Australian Grand Prix 2018

27 Mar 2018

Race 1 – 58 Laps – 5.303km per lap – 307.574km race distance – low tyre wear

Australian GP F1 Strategy Report Podcast – our host Michael Lamonato is joined by Rob James from the Box of Neutrals Podcast.


For the third time in a row Lewis Hamilton failed to convert an Australian Grand Prix pole position into victory, and for the second time in succession it was a tactical error that left the Mercedes driver in the lurch.




While Pirelli’s 2017 tyres were necessarily conservative, for 2018 the Italian tyre company has made every compound one step softer — last year’s soft became this year’s medium et cetera — and will introduce a new ‘hypersoft’ tyre compound to better cater for all 21 circuits on the calendar.

The aim is to offer a combination of compounds at each race that can generate equally fast one-stop and two-stop races, thereby promoting more strategic variation.
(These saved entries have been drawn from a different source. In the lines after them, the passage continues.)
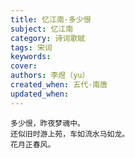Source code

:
 ```yaml
---
title: 忆江南·多少恨
subject: 忆江南
category: 诗词歌赋
tags: 宋词
keywords: 
cover: 
authors: 李煜（yu）
created_when: 五代·南唐
updated_when: 
---
```


```
多少恨，昨夜梦魂中。
还似旧时游上苑，车如流水马如龙。
花月正春风。
```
Unfortunately the Australian Grand Prix proved a staid one-stop race regardless. Despite bringing the ultrasoft, supersoft and soft compounds, degradation around the street circuit was low, and the difficulty cars have following and overtaking on the Albert Park track meant teams were always going to prioritise track position.


In many respects the key moment of the race came in qualifying when Valtteri Bottas binned his car in the opening moments of Q3. He started 15th after serving a five-place gearbox penalty, the result being his teammate, Lewis Hamilton, was left to defend his pole position from Ferrari teammates Sebastian Vettel and Kimi Raikkonen all on his own.

Ferrari was always going to use its numerical advantage against Hamilton, and it did so by stopping Raikkonen, who started second, early on lap 18 with the intention of allowing Vettel, then third, to run towards the ideal lap-28 one-stop window. Mercedes had little choice but to cover Raikkonen, pitting Hamilton on lap 19 and maintaining the lead.

Hamilton still had the race in hand. Raikkonen wasn’t a threat and Vettel was comfortably within reach, certainly enough for Hamilton to keep within his virtual safety car window — or so Mercedes thought.

The virtual safety car window is the gap required by a driver to make a pit stop under VSC conditions and still maintain track position. Mercedes had calculated this gap in Melbourne to be around 15 seconds, and Hamilton was trailing Vettel by 11.306 seconds before the VSC was triggered and the German made his stop.

When Vettel left pit lane with the lead, however, Mercedes was forced to admit that it had somehow made a miscalculation, with Toto Wolff conceding that his team didn’t understand how its strategy software returned incorrect information.

With Vettel on newer tyres and with the all-important track position, recovering the lead was always going to be a tall order, and Hamilton had to settle for second place.



When a safety car — virtual or otherwise — arrives at around a pit stop window, the chance of a big win or big loss increases significantly.

Sebastian Vettel was obviously one such winner, as was Daniel Ricciardo, who made his stop without falling behind Fernando Alonso. Alonso also gained advantage by keeping ahead of Max Verstappen, and Valtteri Bottas’s charge from 15th on the grid was helped by not having to pit back into traffic.

On the other hand, Renault was a major loser, with Nico Hulkenberg and Carlos Sainz losing a net five places after they pitted on laps 24 and 22 respectively. Force India was also unable to capitalise on the virtual safety car, having already stopped Sergio Perez and Esteban Ocon on laps 24 and 23.


Valtteri Bottas recovered from P15 to eighth, scoring four points, but it was slow going for the Finn. He made three overtaking manoeuvres, made up two places from Haas’s retirements and jumped two cars in the pit stops. His own lap 25 stop, made just as the VSC was triggered, meant he didn’t fall back into traffic while making his tyre change.


Albert Park is statistically the second most difficult track for overtaking, and it showed on Sunday, with only five on-track passes logged. Race organisers together with Formula One Management have considered circuit layout tweaks to improve overtaking, but they decided against it as the only possible changes to the public roads would have made little difference for the cost.

The FIA implemented a third DRS zone for the first time this weekend, but it had little effect, and Ross Brawn, F1’s motorsport managing director, admitted that the current high-downforce cars are the sport’s biggest problem when it comes to side-by-side racing.

Brawn has set up a panel with the FIA to design a new generation of regulations that will allow drivers to follow and pass more easily, especially on older or narrow circuits that are no longer conducive to overtaking, but this work won’t come to fruition until 2021.